◆ **WHAT THE EXERCISE ASKS**
Check each line of the entries below for the string "BjObjectIterator"; copy every line where it appears.

◆ **DATA EXCERPTS**
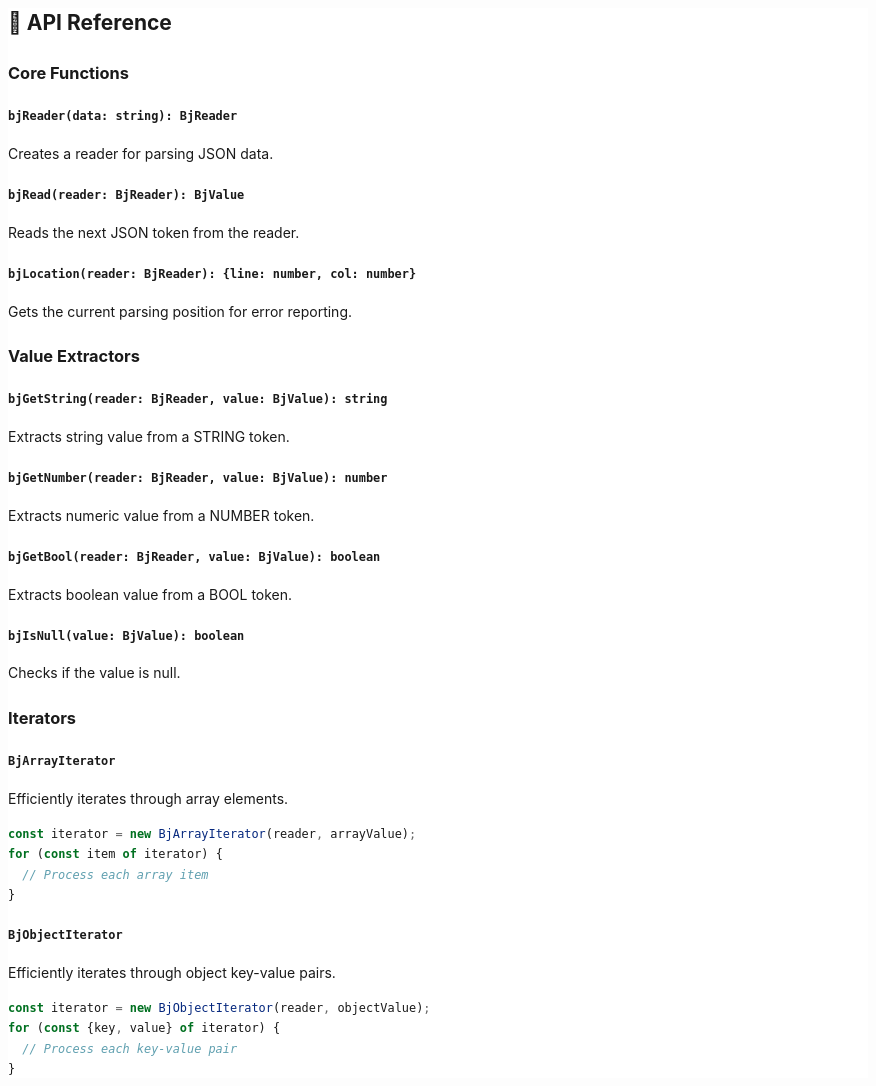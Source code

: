 ## 🔧 API Reference

### Core Functions

#### `bjReader(data: string): BjReader`
Creates a reader for parsing JSON data.

#### `bjRead(reader: BjReader): BjValue`
Reads the next JSON token from the reader.

#### `bjLocation(reader: BjReader): {line: number, col: number}`
Gets the current parsing position for error reporting.

### Value Extractors

#### `bjGetString(reader: BjReader, value: BjValue): string`
Extracts string value from a STRING token.

#### `bjGetNumber(reader: BjReader, value: BjValue): number`
Extracts numeric value from a NUMBER token.

#### `bjGetBool(reader: BjReader, value: BjValue): boolean`
Extracts boolean value from a BOOL token.

#### `bjIsNull(value: BjValue): boolean`
Checks if the value is null.

### Iterators

#### `BjArrayIterator`
Efficiently iterates through array elements.

```typescript
const iterator = new BjArrayIterator(reader, arrayValue);
for (const item of iterator) {
  // Process each array item
}
```

#### `BjObjectIterator`
Efficiently iterates through object key-value pairs.

```typescript
const iterator = new BjObjectIterator(reader, objectValue);
for (const {key, value} of iterator) {
  // Process each key-value pair
}
```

◆ **EXERCISE ANSWER**
#### `BjObjectIterator`
const iterator = new BjObjectIterator(reader, objectValue);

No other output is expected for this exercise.